Mayor Ed Lee announced plans to restore $6.6 million in cut federal funding for HIV/AIDS care, treatment and prevention in San Francisco on Thursday.
The announcement came just one day after health providers and advocates gathered on the steps of City Hall to protest $7.8 million in federal funding set to expire on June 30.
San Francisco has a long history of HIV/AIDS, and local care, prevention and research has substantially decreased the number of cases and increased the life expectancy and quality of those affected.
"We can't move backwards," said Supervisor David Campos at the rally, according to KTVU. "Every single cent that we're trying to restore is a cent that's going to save lives."
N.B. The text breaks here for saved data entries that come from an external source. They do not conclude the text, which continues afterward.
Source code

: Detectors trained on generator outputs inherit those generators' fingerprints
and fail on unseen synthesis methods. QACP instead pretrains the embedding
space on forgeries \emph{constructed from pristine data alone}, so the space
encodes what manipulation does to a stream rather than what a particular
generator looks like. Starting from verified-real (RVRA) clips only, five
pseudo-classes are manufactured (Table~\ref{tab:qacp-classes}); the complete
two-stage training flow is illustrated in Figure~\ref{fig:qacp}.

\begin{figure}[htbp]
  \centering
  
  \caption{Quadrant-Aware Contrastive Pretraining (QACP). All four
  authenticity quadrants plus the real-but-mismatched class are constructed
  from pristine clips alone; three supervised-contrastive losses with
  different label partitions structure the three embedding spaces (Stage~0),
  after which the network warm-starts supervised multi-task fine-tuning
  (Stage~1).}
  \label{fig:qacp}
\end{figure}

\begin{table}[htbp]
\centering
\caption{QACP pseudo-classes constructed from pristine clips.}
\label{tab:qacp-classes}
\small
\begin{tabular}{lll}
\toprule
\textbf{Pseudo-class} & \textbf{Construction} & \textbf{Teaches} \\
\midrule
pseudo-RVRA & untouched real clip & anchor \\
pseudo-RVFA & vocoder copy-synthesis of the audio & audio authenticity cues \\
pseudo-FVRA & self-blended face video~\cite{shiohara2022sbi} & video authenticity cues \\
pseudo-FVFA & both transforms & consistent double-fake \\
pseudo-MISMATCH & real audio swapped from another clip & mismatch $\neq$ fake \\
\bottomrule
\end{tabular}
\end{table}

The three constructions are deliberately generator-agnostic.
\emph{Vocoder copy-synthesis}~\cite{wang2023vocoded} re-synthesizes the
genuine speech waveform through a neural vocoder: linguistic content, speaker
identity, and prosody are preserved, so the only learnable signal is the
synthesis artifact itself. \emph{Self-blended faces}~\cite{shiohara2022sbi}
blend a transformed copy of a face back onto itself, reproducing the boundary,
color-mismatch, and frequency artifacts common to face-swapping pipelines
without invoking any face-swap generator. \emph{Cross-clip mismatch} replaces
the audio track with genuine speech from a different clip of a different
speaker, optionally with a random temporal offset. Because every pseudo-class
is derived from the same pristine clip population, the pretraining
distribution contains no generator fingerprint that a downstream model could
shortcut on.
The $6.6 million reflects cuts of $4.3 million from the Ryan White Comprehensive AIDS Resources Emergency (CARE) Act and $2.3 million from the Centers for Disease Control and Prevention. With the realigned budget, the funds will now be restored.
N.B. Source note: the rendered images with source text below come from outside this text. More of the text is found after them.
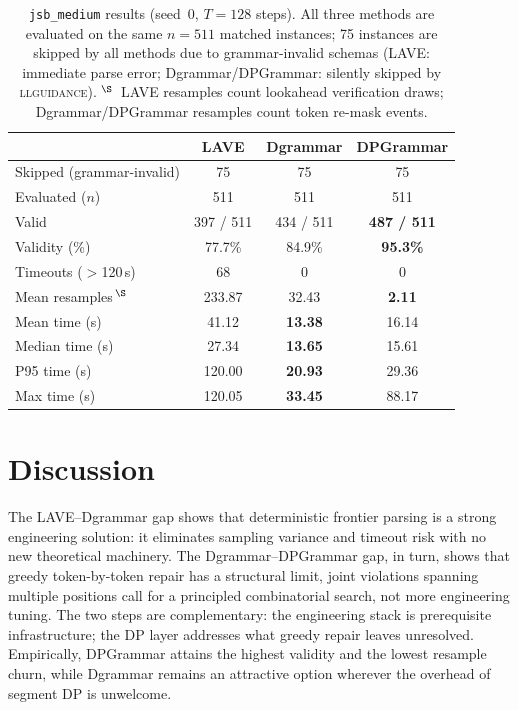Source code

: \begin{table}[t]
\centering
\small
\setlength{\tabcolsep}{8pt}
\begin{tabular}{lccc}
  \toprule
   & LAVE & Dgrammar & DPGrammar \\
  \midrule
  Skipped (grammar-invalid)                    & 75 & 75 & 75 \\
  Evaluated ($n$)                              & 511 & 511 & 511 \\
  \midrule
  Valid                                        & 397 / 511 & 434 / 511 & \textbf{487 / 511} \\
  Validity (\%)                                & 77.7\% & 84.9\% & \textbf{95.3\%} \\
  Timeouts ($>$120\,s)                         & 68 & 0 & 0 \\
  Mean resamples\,$^\S$                        & 233.87 & 32.43 & \textbf{2.11} \\
  \midrule
  Mean time (s)                                & 41.12 & \textbf{13.38} & 16.14 \\
  Median time (s)                              & 27.34 & \textbf{13.65} & 15.61 \\
  P95 time (s)                                 & 120.00 & \textbf{20.93} & 29.36 \\
  Max time (s)                                 & 120.05 & \textbf{33.45} & 88.17 \\
  \bottomrule
\end{tabular}
\caption{\label{tab:main}%
  \texttt{jsb\_medium} results (seed~0, $T{=}128$ steps).
  All three methods are evaluated on the same $n{=}511$ matched instances;
  75 instances are skipped by all methods due to grammar-invalid schemas
  (LAVE: immediate parse error; Dgrammar/DPGrammar: silently skipped by \textsc{llguidance}).
  $^\S$~LAVE resamples count lookahead verification draws; Dgrammar/DPGrammar resamples count token re-mask events.}
\end{table}

\section{Discussion}

The LAVE–Dgrammar gap shows that deterministic frontier parsing is a strong engineering solution: it eliminates sampling variance and timeout risk with no new theoretical machinery. The Dgrammar–DPGrammar gap, in turn, shows that greedy token-by-token repair has a structural limit, joint violations spanning multiple positions call for a principled combinatorial search, not more engineering tuning. The two steps are complementary: the engineering stack is prerequisite infrastructure; the DP layer addresses what greedy repair leaves unresolved. Empirically, DPGrammar attains the highest validity and the lowest resample churn, while Dgrammar remains an attractive option wherever the overhead of segment DP is unwelcome.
“San Francisco will continue to maintain investments in HIV/AIDS care, treatment and prevention, which reflect our values to care for our most vulnerable populations and prevent the spread of infection,” said Lee in a release. “Despite continued budget challenges, we remain committed to funding critical care services for those living with HIV/AIDS in San Francisco. Our City will continue to be a model for the rest of the nation, and we will continue to work collaboratively with our local community partners to build greater efficiencies in providing services to protect against future destabilizing Federal cuts.”
Supervisor Scott Wiener also attended the announcement with Lee.
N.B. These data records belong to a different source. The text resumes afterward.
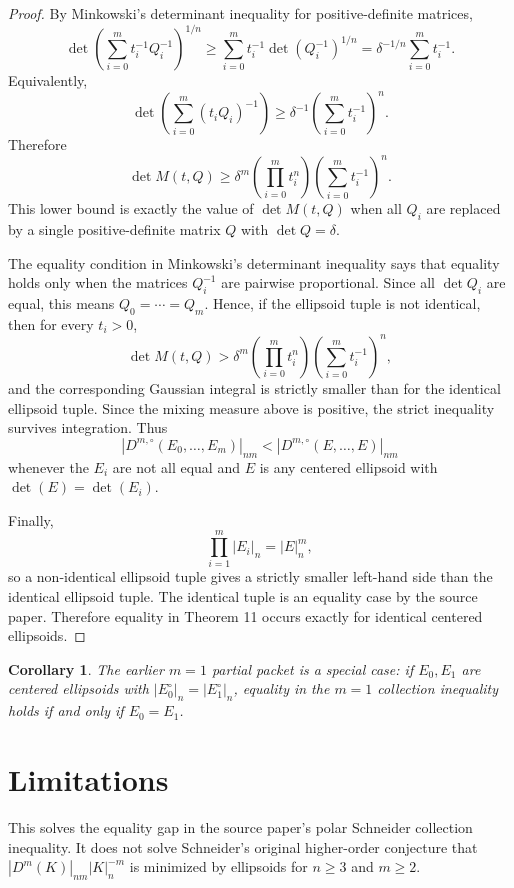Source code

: \documentclass[11pt]{amsart}
\newtheorem{corollary}{Corollary}
\newcommand{\voln}[1]{|#1|_n}
\newcommand{\volnm}[1]{|#1|_{nm}}
\begin{document}
\begin{proof}
By Minkowski's determinant inequality for positive-definite matrices,
\[
 \det\left(\sum_{i=0}^m t_i^{-1}Q_i^{-1}\right)^{1/n}
 \geq
 \sum_{i=0}^m t_i^{-1}\det(Q_i^{-1})^{1/n}
 =
 \delta^{-1/n}\sum_{i=0}^m t_i^{-1}.
\]
Equivalently,
\[
  \det\left(\sum_{i=0}^m(t_iQ_i)^{-1}\right)
  \geq
  \delta^{-1}\left(\sum_{i=0}^m t_i^{-1}\right)^n.
\]
Therefore
\[
  \det M(t,Q)
  \geq
  \delta^m\left(\prod_{i=0}^m t_i^n\right)
  \left(\sum_{i=0}^m t_i^{-1}\right)^n.
\]
This lower bound is exactly the value of \(\det M(t,Q)\) when all
\(Q_i\) are replaced by a single positive-definite matrix \(Q\) with
\(\det Q=\delta\).

The equality condition in Minkowski's determinant inequality says that equality
holds only when the matrices \(Q_i^{-1}\) are pairwise proportional.  Since all
\(\det Q_i\) are equal, this means \(Q_0=\cdots=Q_m\).  Hence, if the ellipsoid
tuple is not identical, then for every \(t_i>0\),
\[
  \det M(t,Q)
  >
  \delta^m\left(\prod_{i=0}^m t_i^n\right)
  \left(\sum_{i=0}^m t_i^{-1}\right)^n,
\]
and the corresponding Gaussian integral is strictly smaller than for the
identical ellipsoid tuple.  Since the mixing measure above is positive, the
strict inequality survives integration.  Thus
\[
  \volnm{D^{m,\circ}(E_0,\ldots,E_m)}
  <
  \volnm{D^{m,\circ}(E,\ldots,E)}
\]
whenever the \(E_i\) are not all equal and \(E\) is any centered ellipsoid with
\(\det(E)=\det(E_i)\).

Finally,
\[
  \prod_{i=1}^m\voln{E_i}=\voln{E}^m,
\]
so a non-identical ellipsoid tuple gives a strictly smaller left-hand side than
the identical ellipsoid tuple.  The identical tuple is an equality case by the
source paper.  Therefore equality in Theorem 11 occurs exactly for identical
centered ellipsoids.
\end{proof}

\begin{corollary}
The earlier \(m=1\) partial packet is a special case: if \(E_0,E_1\) are
centered ellipsoids with \(\voln{E_0^\circ}=\voln{E_1^\circ}\), equality in the
\(m=1\) collection inequality holds if and only if \(E_0=E_1\).
\end{corollary}

\section*{Limitations}

This solves the equality gap in the source paper's polar Schneider collection
inequality.  It does not solve Schneider's original higher-order conjecture
that \(\volnm{D^m(K)}\voln{K}^{-m}\) is minimized by ellipsoids for
\(n\geq3\) and \(m\geq2\).
\end{document}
"It's a major relief," said Wiener to the San Francisco Chronicle. "It would have been so devastating not to have this money back-filled. I’m grateful that the mayor gets it."
According to the Chronicle, Lee asked healthcare providers to brainstorm alternative funding sources for the 2013-14 fiscal year, and to lobby the federal government for future support.
"We all need to work together to figure out what we need to do into the future," he said.
“We are deeply grateful to the Mayor for his bold decision to use City funds to fully replace Federal HIV/AIDS funding cuts that would have destabilized San Francisco’s nationally recognize system of care and prevention," said San Francisco HIV/AIDS Provider Network (HAPN) President Mike Smith in a statement. "His leadership will help thousands of San Franciscans continue to access HIV/AIDS treatment services and will prevent the further spread of new infections. In this time of decreasing state and federal funding, his action today reaffirms our City’s long-standing commitment to people with HIV/AIDS.”